The following text has been taken from the international journal New Scientist (8 January 1994: 3) and illustrates the

writer's use of phraseological units.

(5) How to give science a bad name A 59-year-old British business woman gives birth to twins on Christmas Day

following a fertility treatment in an Italian clinic. A 37-year-old black woman undergoing fertility treatment in

Rome opts for a white baby, allegedly to spare her child from racism.

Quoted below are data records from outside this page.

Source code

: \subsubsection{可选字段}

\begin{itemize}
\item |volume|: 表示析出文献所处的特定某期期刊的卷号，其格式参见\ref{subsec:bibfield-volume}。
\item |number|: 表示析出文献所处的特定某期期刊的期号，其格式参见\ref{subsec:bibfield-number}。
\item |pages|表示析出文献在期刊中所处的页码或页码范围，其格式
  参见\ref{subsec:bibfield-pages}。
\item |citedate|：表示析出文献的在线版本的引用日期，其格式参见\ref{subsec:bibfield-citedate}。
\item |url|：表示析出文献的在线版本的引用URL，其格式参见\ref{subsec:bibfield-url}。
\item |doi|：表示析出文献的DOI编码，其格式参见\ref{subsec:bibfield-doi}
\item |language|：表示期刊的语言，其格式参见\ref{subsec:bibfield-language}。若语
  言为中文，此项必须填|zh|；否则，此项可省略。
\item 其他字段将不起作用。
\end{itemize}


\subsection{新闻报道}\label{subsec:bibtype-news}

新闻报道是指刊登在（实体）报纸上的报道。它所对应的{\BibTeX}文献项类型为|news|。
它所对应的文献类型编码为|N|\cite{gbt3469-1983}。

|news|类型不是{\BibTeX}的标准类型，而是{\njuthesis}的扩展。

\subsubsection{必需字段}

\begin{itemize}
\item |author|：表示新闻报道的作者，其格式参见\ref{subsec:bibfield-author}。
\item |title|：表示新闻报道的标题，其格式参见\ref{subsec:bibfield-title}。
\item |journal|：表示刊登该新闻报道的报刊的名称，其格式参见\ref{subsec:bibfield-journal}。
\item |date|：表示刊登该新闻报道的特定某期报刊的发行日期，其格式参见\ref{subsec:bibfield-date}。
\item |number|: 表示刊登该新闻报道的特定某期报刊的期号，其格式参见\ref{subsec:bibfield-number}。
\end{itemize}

Are we on the brink of a brave new world

of 'designer babies' and 'unnatural' post-menopausal mothers?

The alarmist responses of many doctors and politicians wrongly suggest we might be. Last week European

newspapers were rife with lurid references to 'Pandora's box' and Frankenstein-style biologists playing God with

motherhood... Swap these ages around to produce a 59

year-old father and what was previously a hot news story becomes a dead donkey.

The heading itself contains a phraseological unit which has the stylistic connotation 'colloquial', 'not formal' (to give

someone/something a bad name is defined in the Longman Dictionary of English Idioms (LDEI) (1979) as: 'to harm the

reputation of (a person or thing) with which one is connected because of one's bad character, behaviour, appearance,

etc.'). The given heading has a stronger appeal than its non-idiomatic wording -- e.g. 'How to disparage scientific

advancement'.

The phrase brave new world has become a catchphrase and designates-according to the Oxford Dictionary of English

Idioms (ODEI) (1983) -- 'a new era brought about by revolutionary changes, reforms, etc.'. It has negative expressive

connotations derived from the utopian novel by Aldous Huxley, Brave New World. In terms of intertextuality, the book's

title is an allusion to Miranda's words in Shakespeare's The Tempest. In the present article, the phrase rouses a whole

complex of associations and has more expressive power than its possible nonidiomatic substitute an alarming/threatening

future.

The phrase Pandora's box is an allusion to antiquity, the Greek cultural heritage, and has literary connotations. It is absent

from idiomatic dictionaries, but the Concise Oxford Dictionary (COD) (1995) gives the following explanation: 'the box

from which the ills of mankind were released by Pandora, the first mortal woman, only Hope remaining'. Here again, we

could replace the figurative phrase by a stylistically neutral expression -- e.g. the root of all evil, the consequences of

biological manipulation, and the expressive value of the sentence would be considerably weakened. Moreover, the allusion

to Frankenstein, the humanoid, blood-sucking monster-figure, would be isolated from the previously mentioned

mythological context, and the whole sentence structure would be unbalanced. The phrases hot news and dead donkey are

reminiscent of journalist jargon, the latter usually meaning a human-interest story.

Another example comes from a popular scientific article in The New Scientist (20 March 1993: 31) which deals with laser

beams and their application in medicine:

(6) The Achilles heel of the X-ray laser turned out to lie in how tightly the beam can be focused. Chemical,

free-electron and most other lasers, the light is forced to travel back and forth between a pair of mirrors so that

it is amplified and forms a tightly directed beam.

The idiomatic phrase Achilles heel, another allusion to ancient history and Greek antiquity, has literary connotations, and is

suitable in the

present context. It could be substituted by a wordy circumlocution like the weak point (or problematic nature) of the X-ray

laser. The alternative, however, is less pithy, and the loss of stylistic expressiveness can be felt.